You – ringin’ bells with bags from Chanel
Baby Benz, traded in your Hyundai Excel
Fully equipped, CD changer with the cell
She beeped me, meet me at twelve
Despite the fact that you attempted to win her at her doorstep with bags full of expensive clothes and a car (the lower end model Mercedes Benz which you financed by signing over your current vehicle) containing an expensive stereo and a cellular phone, your woman has contacted me through my pager indicating that we should rendezvous at midnight.
Where you at? Flippin’ jobs, playin’ car notes?
While I’m swimmin’ in ya women like the breast stroke
Right stroke, left stroke what’s the best stroke
Death stroke – tongue all down her throat
Nuthin’ left to do but send her home to you
I’m through – can ya sing the song for me, boo?
You, on the other hand, jump from job to job, barely able to maintain payments on the Mercedes Benz you purchased for your woman. Meanwhile, I continue to engage in sexual intercourse and commit lewd osculatory acts with your women. My only remaining option is to request that she leave my home and return to you because I have reached orgasm and no longer have a need for her presence.

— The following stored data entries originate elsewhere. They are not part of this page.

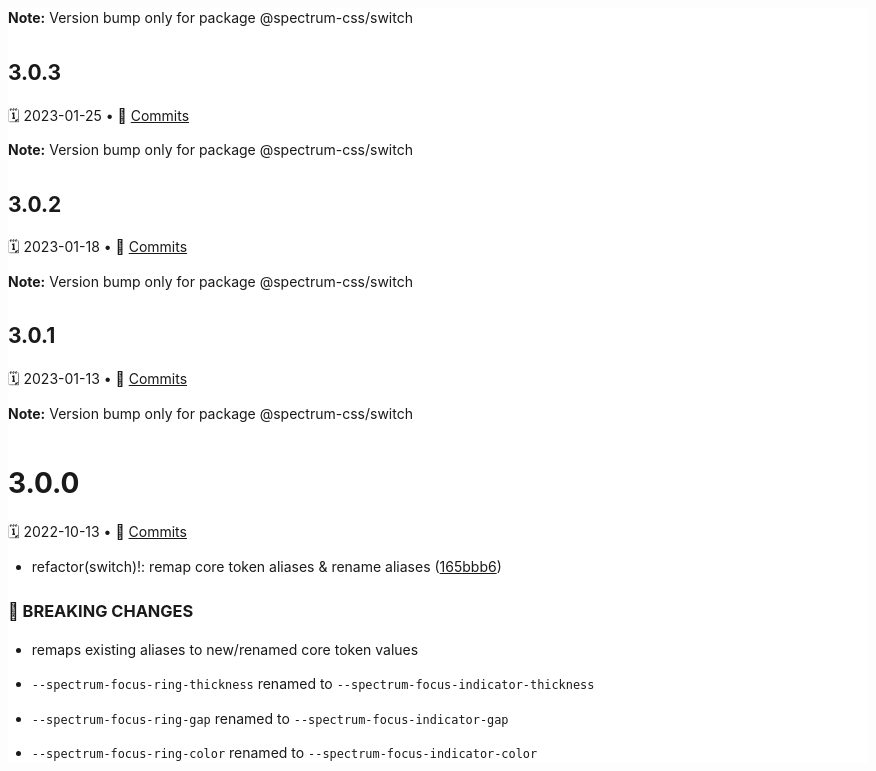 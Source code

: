**Note:** Version bump only for package @spectrum-css/switch





<a name="3.0.3"></a>
## 3.0.3
🗓 2023-01-25 • 📝 [Commits](https://github.com/adobe/spectrum-css/compare/@spectrum-css/switch@3.0.2...@spectrum-css/switch@3.0.3)

**Note:** Version bump only for package @spectrum-css/switch





<a name="3.0.2"></a>
## 3.0.2
🗓 2023-01-18 • 📝 [Commits](https://github.com/adobe/spectrum-css/compare/@spectrum-css/switch@3.0.0...@spectrum-css/switch@3.0.2)

**Note:** Version bump only for package @spectrum-css/switch





<a name="3.0.1"></a>
## 3.0.1
🗓 2023-01-13 • 📝 [Commits](https://github.com/adobe/spectrum-css/compare/@spectrum-css/switch@3.0.0...@spectrum-css/switch@3.0.1)

**Note:** Version bump only for package @spectrum-css/switch





<a name="3.0.0"></a>
# 3.0.0
🗓 2022-10-13 • 📝 [Commits](https://github.com/adobe/spectrum-css/compare/@spectrum-css/switch@2.0.0...@spectrum-css/switch@3.0.0)

* refactor(switch)!: remap core token aliases & rename aliases ([165bbb6](https://github.com/adobe/spectrum-css/commit/165bbb6))


### 🛑 BREAKING CHANGES

* remaps existing aliases to new/renamed core token values

* `--spectrum-focus-ring-thickness` renamed to `--spectrum-focus-indicator-thickness`
* `--spectrum-focus-ring-gap` renamed to `--spectrum-focus-indicator-gap`
* `--spectrum-focus-ring-color` renamed to `--spectrum-focus-indicator-color`




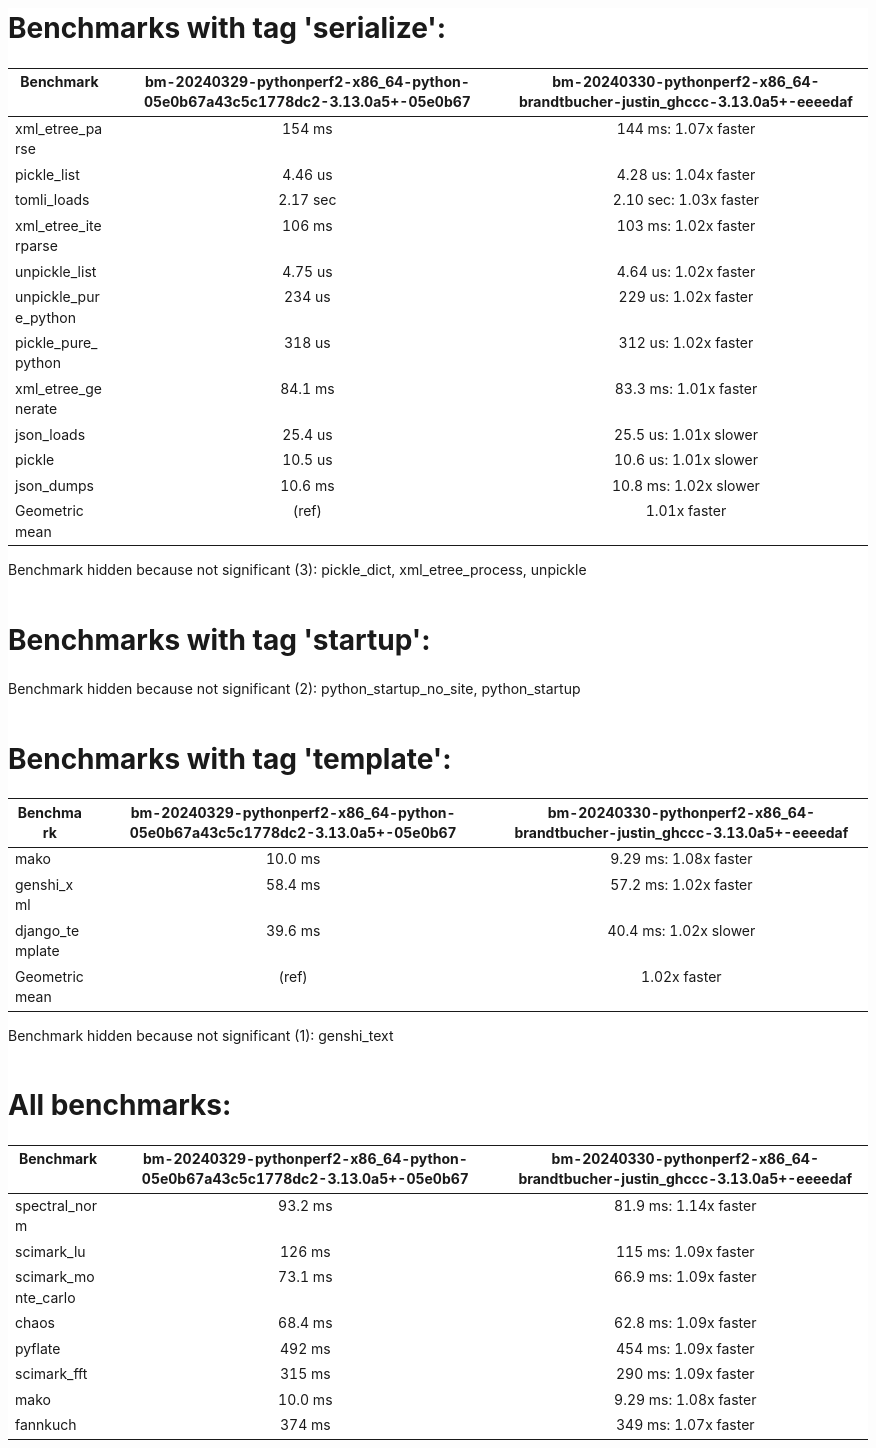 Benchmarks with tag 'serialize':
================================

| Benchmark            | bm-20240329-pythonperf2-x86_64-python-05e0b67a43c5c1778dc2-3.13.0a5+-05e0b67 | bm-20240330-pythonperf2-x86_64-brandtbucher-justin_ghccc-3.13.0a5+-eeeedaf |
|----------------------|:----------------------------------------------------------------------------:|:--------------------------------------------------------------------------:|
| xml_etree_parse      | 154 ms                                                                       | 144 ms: 1.07x faster                                                       |
| pickle_list          | 4.46 us                                                                      | 4.28 us: 1.04x faster                                                      |
| tomli_loads          | 2.17 sec                                                                     | 2.10 sec: 1.03x faster                                                     |
| xml_etree_iterparse  | 106 ms                                                                       | 103 ms: 1.02x faster                                                       |
| unpickle_list        | 4.75 us                                                                      | 4.64 us: 1.02x faster                                                      |
| unpickle_pure_python | 234 us                                                                       | 229 us: 1.02x faster                                                       |
| pickle_pure_python   | 318 us                                                                       | 312 us: 1.02x faster                                                       |
| xml_etree_generate   | 84.1 ms                                                                      | 83.3 ms: 1.01x faster                                                      |
| json_loads           | 25.4 us                                                                      | 25.5 us: 1.01x slower                                                      |
| pickle               | 10.5 us                                                                      | 10.6 us: 1.01x slower                                                      |
| json_dumps           | 10.6 ms                                                                      | 10.8 ms: 1.02x slower                                                      |
| Geometric mean       | (ref)                                                                        | 1.01x faster                                                               |

Benchmark hidden because not significant (3): pickle_dict, xml_etree_process, unpickle

Benchmarks with tag 'startup':
==============================

Benchmark hidden because not significant (2): python_startup_no_site, python_startup

Benchmarks with tag 'template':
===============================

| Benchmark       | bm-20240329-pythonperf2-x86_64-python-05e0b67a43c5c1778dc2-3.13.0a5+-05e0b67 | bm-20240330-pythonperf2-x86_64-brandtbucher-justin_ghccc-3.13.0a5+-eeeedaf |
|-----------------|:----------------------------------------------------------------------------:|:--------------------------------------------------------------------------:|
| mako            | 10.0 ms                                                                      | 9.29 ms: 1.08x faster                                                      |
| genshi_xml      | 58.4 ms                                                                      | 57.2 ms: 1.02x faster                                                      |
| django_template | 39.6 ms                                                                      | 40.4 ms: 1.02x slower                                                      |
| Geometric mean  | (ref)                                                                        | 1.02x faster                                                               |

Benchmark hidden because not significant (1): genshi_text

All benchmarks:
===============

| Benchmark                | bm-20240329-pythonperf2-x86_64-python-05e0b67a43c5c1778dc2-3.13.0a5+-05e0b67 | bm-20240330-pythonperf2-x86_64-brandtbucher-justin_ghccc-3.13.0a5+-eeeedaf |
|--------------------------|:----------------------------------------------------------------------------:|:--------------------------------------------------------------------------:|
| spectral_norm            | 93.2 ms                                                                      | 81.9 ms: 1.14x faster                                                      |
| scimark_lu               | 126 ms                                                                       | 115 ms: 1.09x faster                                                       |
| scimark_monte_carlo      | 73.1 ms                                                                      | 66.9 ms: 1.09x faster                                                      |
| chaos                    | 68.4 ms                                                                      | 62.8 ms: 1.09x faster                                                      |
| pyflate                  | 492 ms                                                                       | 454 ms: 1.09x faster                                                       |
| scimark_fft              | 315 ms                                                                       | 290 ms: 1.09x faster                                                       |
| mako                     | 10.0 ms                                                                      | 9.29 ms: 1.08x faster                                                      |
| fannkuch                 | 374 ms                                                                       | 349 ms: 1.07x faster                                                       |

So, what’s it gonna be? Him or me?
We can cruise the world with pearls
Gator boots for girls
The envy of all women, crushed linen
Cartier wrist-wear with diamonds in ’em
The finest women I love with a passion
Ya man’s a wimp, I give that ass a good thrashin’
The ultimate decision rests with you. Whom do you choose as your sexual partner. I can take you on cruises around the world. I will dress you in the finest jewelry and footwear. You will be envied by women worldwide in your fine clothes and jewelry. There is a special place in my heart for beautiful women. I will defeat your man in an altercation because he is effeminate.
High fashion – flyin’ into all states.
Sexin’ me while your man masturbates.
Isn’t this great? Your flight leaves at eight.
Her flight lands at nine, my game just rewinds.
Lyrically I’m supposed to represent.
I’m not only the client, I’m the player president
You will be dressed in finest clothes on the runways of Paris. I will fly you to every state to shop for fine clothes and jewelry. You will enjoy sexual intercourse with me and your man will be forced to pleasure himself through manual stimulation. What a life! I’ll return you to LaGuardia in time to catch your 8 o’clock flight. The timing is perfect because I have scheduled a date with a second woman who arrives at the same gate at 9 o’clock. I’ll seduce her in the same way that I seduced you. I rap well and I am a positive reflection of my home town. Not only am I a sexually deviant, misogynistic, immoral, wealthy, male prostitute, but I also sit on the board of directors of the organization that governs others of my kind.